§ **Goal of the exercise**: For every line in the data below that contains "Fetch", copy the line.

___ Records for this exercise

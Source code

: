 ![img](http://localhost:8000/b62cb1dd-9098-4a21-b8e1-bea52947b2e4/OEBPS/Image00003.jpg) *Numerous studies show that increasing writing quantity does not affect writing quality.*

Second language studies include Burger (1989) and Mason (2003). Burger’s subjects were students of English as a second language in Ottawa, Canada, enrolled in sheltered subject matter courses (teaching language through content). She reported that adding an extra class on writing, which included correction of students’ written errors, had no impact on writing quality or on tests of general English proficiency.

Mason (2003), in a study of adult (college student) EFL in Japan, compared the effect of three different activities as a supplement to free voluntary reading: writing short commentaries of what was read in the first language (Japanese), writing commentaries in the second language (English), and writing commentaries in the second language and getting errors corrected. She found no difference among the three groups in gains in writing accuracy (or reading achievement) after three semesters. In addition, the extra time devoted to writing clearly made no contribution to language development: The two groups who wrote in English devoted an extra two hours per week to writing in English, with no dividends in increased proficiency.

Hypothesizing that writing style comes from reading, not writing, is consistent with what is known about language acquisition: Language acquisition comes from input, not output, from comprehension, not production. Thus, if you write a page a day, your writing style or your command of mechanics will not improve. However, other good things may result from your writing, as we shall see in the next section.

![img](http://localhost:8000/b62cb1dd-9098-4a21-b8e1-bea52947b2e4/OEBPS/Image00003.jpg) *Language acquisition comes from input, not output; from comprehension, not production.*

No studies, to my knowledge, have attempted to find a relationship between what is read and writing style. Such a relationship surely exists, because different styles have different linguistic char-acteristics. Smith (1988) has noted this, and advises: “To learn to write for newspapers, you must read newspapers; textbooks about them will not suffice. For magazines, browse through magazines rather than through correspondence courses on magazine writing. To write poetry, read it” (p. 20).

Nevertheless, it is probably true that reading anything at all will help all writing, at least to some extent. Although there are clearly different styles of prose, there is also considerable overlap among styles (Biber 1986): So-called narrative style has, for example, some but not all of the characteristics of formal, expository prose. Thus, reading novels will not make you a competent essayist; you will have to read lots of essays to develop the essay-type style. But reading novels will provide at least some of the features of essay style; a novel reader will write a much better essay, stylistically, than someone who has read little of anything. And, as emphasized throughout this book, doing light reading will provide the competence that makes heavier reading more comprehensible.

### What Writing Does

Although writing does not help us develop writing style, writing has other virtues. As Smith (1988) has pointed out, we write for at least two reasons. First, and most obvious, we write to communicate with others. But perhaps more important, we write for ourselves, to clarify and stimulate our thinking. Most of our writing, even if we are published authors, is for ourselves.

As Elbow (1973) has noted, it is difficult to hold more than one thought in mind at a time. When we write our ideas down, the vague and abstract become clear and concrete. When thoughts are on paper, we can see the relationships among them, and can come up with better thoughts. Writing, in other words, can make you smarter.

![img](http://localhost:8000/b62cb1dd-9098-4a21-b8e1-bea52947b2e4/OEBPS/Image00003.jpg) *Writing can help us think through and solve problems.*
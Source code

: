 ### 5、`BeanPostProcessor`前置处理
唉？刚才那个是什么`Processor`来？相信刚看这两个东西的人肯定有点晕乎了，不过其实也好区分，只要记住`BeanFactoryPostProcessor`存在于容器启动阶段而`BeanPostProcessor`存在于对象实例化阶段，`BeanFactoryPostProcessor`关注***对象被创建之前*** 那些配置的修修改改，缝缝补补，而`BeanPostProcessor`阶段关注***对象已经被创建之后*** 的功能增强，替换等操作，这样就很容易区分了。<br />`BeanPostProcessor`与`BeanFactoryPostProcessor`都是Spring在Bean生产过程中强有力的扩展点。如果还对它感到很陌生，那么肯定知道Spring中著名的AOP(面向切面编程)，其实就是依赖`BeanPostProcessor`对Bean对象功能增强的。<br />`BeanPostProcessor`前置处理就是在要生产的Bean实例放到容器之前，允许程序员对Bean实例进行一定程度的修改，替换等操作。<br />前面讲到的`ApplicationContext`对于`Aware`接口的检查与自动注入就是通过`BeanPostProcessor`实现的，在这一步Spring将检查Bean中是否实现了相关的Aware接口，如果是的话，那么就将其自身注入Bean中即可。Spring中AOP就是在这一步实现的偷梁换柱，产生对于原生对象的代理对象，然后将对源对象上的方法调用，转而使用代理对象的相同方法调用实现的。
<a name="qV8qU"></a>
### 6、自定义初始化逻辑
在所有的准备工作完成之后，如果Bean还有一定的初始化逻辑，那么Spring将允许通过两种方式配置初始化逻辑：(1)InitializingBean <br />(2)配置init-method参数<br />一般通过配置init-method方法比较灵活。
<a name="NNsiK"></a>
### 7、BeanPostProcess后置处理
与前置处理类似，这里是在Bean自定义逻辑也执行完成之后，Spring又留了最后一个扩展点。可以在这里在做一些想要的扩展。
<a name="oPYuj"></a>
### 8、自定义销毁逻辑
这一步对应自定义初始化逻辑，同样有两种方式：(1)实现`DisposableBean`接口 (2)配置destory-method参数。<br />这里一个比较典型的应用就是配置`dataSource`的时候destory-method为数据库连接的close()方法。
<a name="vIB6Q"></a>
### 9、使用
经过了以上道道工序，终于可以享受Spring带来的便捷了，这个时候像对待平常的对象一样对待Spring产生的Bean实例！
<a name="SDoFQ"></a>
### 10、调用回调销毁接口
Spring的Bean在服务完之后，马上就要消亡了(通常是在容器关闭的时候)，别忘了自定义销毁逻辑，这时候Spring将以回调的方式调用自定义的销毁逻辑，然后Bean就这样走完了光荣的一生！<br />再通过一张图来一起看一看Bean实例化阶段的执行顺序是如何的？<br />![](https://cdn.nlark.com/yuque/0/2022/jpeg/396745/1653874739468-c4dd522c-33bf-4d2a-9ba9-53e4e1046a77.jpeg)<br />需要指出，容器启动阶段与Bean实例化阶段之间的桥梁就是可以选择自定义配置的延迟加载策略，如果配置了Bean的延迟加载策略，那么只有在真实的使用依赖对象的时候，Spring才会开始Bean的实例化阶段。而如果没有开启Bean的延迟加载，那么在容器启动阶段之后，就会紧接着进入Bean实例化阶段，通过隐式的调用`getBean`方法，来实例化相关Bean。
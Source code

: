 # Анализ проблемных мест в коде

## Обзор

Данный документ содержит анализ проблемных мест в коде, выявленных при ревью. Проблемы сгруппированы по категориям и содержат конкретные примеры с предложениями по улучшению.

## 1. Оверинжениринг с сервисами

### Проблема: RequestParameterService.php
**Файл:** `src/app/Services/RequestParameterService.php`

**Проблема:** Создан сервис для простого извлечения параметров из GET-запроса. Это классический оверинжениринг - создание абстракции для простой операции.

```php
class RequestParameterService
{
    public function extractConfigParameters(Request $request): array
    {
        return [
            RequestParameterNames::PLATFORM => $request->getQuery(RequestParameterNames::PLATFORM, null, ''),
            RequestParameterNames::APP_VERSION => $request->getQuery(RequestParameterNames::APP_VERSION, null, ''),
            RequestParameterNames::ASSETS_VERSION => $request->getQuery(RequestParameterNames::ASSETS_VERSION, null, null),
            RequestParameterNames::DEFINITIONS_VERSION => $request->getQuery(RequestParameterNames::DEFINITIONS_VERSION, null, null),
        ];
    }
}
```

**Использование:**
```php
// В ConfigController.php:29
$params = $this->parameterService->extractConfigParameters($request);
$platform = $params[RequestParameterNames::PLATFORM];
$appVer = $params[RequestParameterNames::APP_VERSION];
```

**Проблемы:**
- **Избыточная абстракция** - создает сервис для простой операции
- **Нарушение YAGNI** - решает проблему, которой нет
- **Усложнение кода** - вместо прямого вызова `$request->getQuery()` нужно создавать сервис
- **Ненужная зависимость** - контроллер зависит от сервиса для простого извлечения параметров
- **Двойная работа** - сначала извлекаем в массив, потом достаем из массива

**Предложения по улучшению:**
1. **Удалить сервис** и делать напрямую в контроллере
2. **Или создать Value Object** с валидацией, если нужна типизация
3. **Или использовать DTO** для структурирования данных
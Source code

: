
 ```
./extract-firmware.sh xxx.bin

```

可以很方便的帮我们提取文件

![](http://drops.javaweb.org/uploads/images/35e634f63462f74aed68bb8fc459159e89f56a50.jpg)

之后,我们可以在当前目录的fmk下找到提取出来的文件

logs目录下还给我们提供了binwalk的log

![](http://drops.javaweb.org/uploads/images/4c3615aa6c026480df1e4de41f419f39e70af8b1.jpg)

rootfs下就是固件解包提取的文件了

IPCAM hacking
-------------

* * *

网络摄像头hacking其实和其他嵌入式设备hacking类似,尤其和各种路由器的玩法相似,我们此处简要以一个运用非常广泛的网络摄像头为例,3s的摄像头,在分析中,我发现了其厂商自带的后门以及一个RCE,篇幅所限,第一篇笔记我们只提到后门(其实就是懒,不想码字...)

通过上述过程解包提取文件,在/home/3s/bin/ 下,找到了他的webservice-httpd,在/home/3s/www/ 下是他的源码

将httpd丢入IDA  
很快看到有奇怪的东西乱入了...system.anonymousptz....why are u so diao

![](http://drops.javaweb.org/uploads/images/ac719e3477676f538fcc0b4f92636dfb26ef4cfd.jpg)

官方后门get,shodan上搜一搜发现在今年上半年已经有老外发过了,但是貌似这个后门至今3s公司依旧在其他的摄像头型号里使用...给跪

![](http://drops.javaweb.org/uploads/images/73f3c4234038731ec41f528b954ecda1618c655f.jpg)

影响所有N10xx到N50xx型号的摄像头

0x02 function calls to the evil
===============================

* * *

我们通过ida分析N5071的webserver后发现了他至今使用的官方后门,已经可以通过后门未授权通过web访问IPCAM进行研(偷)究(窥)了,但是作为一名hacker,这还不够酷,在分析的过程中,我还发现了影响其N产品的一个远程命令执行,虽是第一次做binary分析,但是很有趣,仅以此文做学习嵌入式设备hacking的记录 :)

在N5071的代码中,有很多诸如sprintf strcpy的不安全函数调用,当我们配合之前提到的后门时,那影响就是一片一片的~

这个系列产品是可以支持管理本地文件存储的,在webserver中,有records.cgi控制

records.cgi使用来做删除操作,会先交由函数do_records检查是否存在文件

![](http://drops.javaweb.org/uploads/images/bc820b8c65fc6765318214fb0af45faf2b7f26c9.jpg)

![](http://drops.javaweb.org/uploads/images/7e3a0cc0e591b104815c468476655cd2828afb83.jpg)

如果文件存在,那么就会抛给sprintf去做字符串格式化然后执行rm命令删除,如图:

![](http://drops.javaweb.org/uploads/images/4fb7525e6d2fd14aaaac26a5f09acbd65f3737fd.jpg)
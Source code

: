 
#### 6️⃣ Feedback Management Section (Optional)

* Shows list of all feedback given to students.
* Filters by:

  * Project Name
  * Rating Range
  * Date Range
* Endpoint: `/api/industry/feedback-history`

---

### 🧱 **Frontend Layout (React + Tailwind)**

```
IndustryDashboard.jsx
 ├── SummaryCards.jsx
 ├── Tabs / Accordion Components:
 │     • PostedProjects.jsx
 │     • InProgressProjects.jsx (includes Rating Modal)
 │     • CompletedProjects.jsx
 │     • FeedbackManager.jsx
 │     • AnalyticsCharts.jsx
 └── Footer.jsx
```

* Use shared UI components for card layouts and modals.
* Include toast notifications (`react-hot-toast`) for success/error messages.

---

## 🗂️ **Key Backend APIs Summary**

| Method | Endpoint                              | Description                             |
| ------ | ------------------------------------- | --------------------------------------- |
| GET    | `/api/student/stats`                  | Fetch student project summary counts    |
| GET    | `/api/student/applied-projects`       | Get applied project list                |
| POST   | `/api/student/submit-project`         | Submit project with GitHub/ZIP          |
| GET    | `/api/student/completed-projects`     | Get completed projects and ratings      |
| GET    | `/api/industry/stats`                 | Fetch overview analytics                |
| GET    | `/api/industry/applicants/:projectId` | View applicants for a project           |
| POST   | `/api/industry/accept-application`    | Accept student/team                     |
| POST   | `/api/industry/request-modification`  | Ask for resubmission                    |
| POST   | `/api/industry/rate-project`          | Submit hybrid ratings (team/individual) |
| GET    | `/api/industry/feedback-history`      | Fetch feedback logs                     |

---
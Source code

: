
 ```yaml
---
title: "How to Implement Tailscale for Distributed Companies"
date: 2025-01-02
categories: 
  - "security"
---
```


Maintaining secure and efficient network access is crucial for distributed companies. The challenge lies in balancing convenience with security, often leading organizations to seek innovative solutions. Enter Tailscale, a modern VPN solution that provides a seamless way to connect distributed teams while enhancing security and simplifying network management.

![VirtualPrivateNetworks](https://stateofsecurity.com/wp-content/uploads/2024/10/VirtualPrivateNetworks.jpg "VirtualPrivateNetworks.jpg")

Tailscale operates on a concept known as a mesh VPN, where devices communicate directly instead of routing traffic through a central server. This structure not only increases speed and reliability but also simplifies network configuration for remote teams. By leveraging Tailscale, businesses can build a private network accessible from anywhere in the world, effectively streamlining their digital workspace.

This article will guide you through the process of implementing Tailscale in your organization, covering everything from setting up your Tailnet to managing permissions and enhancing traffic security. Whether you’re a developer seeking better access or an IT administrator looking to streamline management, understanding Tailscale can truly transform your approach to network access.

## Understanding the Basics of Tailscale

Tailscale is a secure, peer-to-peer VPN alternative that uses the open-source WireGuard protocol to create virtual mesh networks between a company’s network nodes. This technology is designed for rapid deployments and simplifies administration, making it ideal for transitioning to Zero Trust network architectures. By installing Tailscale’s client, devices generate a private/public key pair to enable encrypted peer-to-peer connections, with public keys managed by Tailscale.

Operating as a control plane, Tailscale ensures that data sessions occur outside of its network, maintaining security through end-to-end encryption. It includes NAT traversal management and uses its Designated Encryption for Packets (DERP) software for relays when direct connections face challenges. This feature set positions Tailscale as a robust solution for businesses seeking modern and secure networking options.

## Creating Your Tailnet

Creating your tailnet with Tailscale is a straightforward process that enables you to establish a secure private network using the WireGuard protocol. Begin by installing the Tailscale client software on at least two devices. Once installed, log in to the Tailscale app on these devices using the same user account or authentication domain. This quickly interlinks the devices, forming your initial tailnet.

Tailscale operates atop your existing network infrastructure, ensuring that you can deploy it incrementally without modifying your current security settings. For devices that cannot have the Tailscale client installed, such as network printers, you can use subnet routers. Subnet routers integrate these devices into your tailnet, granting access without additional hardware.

______

§ **Solution for this exercise**:
| GET    | `/api/student/stats`                  | Fetch student project summary counts    |
| GET    | `/api/industry/stats`                 | Fetch overview analytics                |
| GET    | `/api/industry/feedback-history`      | Fetch feedback logs                     |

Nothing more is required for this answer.